### The problem
In the answer, give only the lines from the one containing "Winged Victory of Samothrace" to the end of the listing below, each reproduced word for word.

START The data

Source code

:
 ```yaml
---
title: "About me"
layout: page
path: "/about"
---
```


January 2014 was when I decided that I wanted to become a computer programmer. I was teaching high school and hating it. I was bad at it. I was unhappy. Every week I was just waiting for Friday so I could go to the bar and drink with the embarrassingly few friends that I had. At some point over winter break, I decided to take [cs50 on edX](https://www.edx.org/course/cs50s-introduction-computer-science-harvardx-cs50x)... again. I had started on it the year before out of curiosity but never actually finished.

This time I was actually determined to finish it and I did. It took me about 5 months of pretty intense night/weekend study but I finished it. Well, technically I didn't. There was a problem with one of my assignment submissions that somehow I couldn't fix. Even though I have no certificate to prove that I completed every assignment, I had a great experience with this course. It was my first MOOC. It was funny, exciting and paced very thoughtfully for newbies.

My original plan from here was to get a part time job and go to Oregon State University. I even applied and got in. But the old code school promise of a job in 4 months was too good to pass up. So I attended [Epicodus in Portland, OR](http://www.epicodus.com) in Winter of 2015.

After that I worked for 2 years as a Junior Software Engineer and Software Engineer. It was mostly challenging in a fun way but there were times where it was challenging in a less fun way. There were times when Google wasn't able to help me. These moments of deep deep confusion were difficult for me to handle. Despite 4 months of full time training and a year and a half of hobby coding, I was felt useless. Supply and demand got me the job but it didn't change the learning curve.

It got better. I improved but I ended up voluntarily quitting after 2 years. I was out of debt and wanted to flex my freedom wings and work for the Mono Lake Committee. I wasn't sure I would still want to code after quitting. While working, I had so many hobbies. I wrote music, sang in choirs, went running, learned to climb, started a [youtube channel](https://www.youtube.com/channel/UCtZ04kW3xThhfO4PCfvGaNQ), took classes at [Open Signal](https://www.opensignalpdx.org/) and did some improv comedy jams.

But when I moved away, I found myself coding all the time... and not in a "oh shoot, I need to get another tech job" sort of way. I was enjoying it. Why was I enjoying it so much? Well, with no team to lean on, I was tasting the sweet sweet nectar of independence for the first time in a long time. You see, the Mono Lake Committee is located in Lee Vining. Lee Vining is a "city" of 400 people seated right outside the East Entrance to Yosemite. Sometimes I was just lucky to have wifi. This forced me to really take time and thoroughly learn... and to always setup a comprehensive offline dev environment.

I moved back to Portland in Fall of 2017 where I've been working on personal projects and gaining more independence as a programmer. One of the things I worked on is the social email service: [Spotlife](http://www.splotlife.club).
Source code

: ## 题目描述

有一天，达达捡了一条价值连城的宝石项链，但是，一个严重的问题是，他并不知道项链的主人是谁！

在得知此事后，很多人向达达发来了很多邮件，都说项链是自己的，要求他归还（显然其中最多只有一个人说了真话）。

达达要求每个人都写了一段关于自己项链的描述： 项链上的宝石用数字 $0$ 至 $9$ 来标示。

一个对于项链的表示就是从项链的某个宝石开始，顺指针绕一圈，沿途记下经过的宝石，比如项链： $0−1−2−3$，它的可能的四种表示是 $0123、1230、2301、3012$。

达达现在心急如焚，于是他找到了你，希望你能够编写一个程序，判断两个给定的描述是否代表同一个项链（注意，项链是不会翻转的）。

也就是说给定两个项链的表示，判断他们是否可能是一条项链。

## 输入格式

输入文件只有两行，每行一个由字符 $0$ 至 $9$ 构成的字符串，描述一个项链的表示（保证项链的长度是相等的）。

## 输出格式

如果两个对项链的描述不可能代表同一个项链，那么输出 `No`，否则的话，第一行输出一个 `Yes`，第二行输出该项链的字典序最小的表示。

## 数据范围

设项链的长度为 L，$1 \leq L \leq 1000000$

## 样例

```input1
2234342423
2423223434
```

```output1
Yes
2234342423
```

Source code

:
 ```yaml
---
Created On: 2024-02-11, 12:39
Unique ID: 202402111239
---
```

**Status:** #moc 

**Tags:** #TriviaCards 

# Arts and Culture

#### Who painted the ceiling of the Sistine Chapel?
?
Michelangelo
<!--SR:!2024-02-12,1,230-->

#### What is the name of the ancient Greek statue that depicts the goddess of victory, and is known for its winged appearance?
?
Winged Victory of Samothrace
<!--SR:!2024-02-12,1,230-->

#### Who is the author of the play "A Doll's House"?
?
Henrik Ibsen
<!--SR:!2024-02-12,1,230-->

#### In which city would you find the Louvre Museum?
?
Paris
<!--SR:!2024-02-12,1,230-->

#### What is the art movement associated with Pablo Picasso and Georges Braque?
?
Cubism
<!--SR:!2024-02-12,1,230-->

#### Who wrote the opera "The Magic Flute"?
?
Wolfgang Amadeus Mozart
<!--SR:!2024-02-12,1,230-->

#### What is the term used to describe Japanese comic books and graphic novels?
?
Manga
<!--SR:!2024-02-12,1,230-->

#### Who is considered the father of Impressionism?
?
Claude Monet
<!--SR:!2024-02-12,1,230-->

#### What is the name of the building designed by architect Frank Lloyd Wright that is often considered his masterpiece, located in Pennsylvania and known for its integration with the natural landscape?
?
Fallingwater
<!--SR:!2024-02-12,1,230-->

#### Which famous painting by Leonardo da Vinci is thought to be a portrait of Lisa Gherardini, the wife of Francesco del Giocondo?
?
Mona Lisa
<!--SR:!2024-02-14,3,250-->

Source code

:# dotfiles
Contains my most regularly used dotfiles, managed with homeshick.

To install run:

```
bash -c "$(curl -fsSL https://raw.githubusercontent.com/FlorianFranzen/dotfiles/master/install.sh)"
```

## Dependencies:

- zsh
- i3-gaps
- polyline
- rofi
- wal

END The data

### Answer section
Winged Victory of Samothrace
<!--SR:!2024-02-12,1,230-->

#### Who is the author of the play "A Doll's House"?
?
Henrik Ibsen
<!--SR:!2024-02-12,1,230-->

#### In which city would you find the Louvre Museum?
?
Paris
<!--SR:!2024-02-12,1,230-->

#### What is the art movement associated with Pablo Picasso and Georges Braque?
?
Cubism
<!--SR:!2024-02-12,1,230-->

#### Who wrote the opera "The Magic Flute"?
?
Wolfgang Amadeus Mozart
<!--SR:!2024-02-12,1,230-->

#### What is the term used to describe Japanese comic books and graphic novels?
?
Manga
<!--SR:!2024-02-12,1,230-->

#### Who is considered the father of Impressionism?
?
Claude Monet
<!--SR:!2024-02-12,1,230-->

#### What is the name of the building designed by architect Frank Lloyd Wright that is often considered his masterpiece, located in Pennsylvania and known for its integration with the natural landscape?
?
Fallingwater
<!--SR:!2024-02-12,1,230-->

#### Which famous painting by Leonardo da Vinci is thought to be a portrait of Lisa Gherardini, the wife of Francesco del Giocondo?
?
Mona Lisa
<!--SR:!2024-02-14,3,250-->

Source code

:# dotfiles
Contains my most regularly used dotfiles, managed with homeshick.

To install run:

```
bash -c "$(curl -fsSL https://raw.githubusercontent.com/FlorianFranzen/dotfiles/master/install.sh)"
```

## Dependencies:

- zsh
- i3-gaps
- polyline
- rofi
- wal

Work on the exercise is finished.